[Exercise] Check each line of the listing below for the string "stat", then copy every line that has it.
====== Material for the task
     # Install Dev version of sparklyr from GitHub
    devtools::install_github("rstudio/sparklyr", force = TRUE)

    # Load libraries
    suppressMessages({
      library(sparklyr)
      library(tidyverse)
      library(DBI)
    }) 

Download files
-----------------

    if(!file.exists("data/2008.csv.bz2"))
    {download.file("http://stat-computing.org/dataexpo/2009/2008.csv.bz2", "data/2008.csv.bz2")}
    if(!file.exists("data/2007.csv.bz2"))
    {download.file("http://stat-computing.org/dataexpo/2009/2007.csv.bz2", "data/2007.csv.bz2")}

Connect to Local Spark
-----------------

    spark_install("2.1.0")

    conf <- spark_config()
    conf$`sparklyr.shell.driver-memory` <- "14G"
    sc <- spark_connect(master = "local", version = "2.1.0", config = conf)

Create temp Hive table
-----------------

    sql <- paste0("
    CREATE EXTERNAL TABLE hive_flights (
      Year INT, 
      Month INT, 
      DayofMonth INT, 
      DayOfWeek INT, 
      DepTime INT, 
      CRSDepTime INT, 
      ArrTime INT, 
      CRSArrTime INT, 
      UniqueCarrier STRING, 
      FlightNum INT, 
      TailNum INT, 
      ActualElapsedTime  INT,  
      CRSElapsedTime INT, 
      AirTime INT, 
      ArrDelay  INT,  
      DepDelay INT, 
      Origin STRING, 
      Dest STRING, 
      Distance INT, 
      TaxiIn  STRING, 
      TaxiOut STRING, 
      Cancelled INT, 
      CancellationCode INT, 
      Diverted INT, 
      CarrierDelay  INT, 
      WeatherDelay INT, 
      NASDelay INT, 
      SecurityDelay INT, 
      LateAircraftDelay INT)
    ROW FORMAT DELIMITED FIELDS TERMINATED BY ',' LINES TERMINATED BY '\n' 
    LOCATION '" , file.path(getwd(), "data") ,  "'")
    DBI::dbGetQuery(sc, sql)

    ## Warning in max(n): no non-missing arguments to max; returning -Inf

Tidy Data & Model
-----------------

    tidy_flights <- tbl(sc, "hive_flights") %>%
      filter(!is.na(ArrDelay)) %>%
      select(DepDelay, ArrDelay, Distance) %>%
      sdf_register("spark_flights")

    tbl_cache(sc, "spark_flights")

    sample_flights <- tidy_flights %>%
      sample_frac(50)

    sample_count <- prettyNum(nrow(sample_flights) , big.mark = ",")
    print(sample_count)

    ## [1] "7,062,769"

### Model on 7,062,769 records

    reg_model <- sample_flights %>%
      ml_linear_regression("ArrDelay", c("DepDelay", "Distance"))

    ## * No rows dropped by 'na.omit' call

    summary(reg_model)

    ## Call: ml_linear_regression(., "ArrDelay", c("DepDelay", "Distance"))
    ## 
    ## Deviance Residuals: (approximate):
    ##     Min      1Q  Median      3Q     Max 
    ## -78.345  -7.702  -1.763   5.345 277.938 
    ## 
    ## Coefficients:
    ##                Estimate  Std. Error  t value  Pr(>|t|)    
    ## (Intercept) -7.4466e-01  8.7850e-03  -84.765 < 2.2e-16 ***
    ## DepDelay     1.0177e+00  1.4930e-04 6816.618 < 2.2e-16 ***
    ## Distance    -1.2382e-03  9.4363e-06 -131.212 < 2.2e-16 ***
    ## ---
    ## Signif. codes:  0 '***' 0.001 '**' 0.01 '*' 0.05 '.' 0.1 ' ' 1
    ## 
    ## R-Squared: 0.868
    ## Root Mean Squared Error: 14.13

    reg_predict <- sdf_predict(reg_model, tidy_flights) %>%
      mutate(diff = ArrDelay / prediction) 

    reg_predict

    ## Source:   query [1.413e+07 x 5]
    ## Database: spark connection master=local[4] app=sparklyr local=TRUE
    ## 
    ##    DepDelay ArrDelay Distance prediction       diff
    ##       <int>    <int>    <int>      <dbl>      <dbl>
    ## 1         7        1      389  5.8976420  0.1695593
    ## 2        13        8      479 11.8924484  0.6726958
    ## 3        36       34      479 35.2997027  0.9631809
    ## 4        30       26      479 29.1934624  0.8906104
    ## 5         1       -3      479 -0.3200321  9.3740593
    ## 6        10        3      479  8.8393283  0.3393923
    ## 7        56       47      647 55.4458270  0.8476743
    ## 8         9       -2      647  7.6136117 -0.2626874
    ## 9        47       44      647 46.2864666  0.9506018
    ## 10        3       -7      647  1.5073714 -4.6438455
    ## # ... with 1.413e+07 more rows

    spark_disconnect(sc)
============
====== Material for the task
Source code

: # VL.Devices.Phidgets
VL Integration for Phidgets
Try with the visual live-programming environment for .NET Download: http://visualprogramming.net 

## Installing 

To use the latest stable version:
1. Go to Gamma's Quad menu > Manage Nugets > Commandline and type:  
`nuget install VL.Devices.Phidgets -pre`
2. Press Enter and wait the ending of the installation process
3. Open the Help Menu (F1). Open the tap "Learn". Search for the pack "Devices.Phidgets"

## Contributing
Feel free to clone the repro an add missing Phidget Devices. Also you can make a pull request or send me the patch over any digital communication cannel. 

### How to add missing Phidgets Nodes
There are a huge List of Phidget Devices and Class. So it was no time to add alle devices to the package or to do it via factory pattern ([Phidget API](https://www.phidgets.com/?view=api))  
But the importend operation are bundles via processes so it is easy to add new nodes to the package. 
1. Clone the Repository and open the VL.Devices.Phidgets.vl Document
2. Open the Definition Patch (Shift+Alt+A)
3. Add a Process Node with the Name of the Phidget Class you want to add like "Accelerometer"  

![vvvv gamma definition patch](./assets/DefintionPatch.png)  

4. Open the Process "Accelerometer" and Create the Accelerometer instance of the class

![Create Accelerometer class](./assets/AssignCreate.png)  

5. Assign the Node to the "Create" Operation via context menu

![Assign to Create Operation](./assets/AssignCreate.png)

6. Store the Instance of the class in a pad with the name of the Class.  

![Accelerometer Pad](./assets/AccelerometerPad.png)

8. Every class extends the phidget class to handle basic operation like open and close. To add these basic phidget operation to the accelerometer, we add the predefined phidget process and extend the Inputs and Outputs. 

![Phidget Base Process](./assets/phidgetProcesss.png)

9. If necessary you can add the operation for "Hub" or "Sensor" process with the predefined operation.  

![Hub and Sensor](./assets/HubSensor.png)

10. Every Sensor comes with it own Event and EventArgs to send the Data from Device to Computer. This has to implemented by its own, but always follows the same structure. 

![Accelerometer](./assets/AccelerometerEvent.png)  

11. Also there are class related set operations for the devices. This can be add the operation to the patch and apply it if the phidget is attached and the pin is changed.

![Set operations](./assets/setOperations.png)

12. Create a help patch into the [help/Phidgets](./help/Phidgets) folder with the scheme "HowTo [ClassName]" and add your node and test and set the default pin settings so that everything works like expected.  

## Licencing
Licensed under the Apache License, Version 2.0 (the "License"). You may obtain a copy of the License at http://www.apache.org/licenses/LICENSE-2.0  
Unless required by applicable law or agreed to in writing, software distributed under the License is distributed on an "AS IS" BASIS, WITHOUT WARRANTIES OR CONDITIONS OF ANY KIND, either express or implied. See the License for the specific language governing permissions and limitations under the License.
============
[Task answer]
    {download.file("http://stat-computing.org/dataexpo/2009/2008.csv.bz2", "data/2008.csv.bz2")}
    {download.file("http://stat-computing.org/dataexpo/2009/2007.csv.bz2", "data/2007.csv.bz2")}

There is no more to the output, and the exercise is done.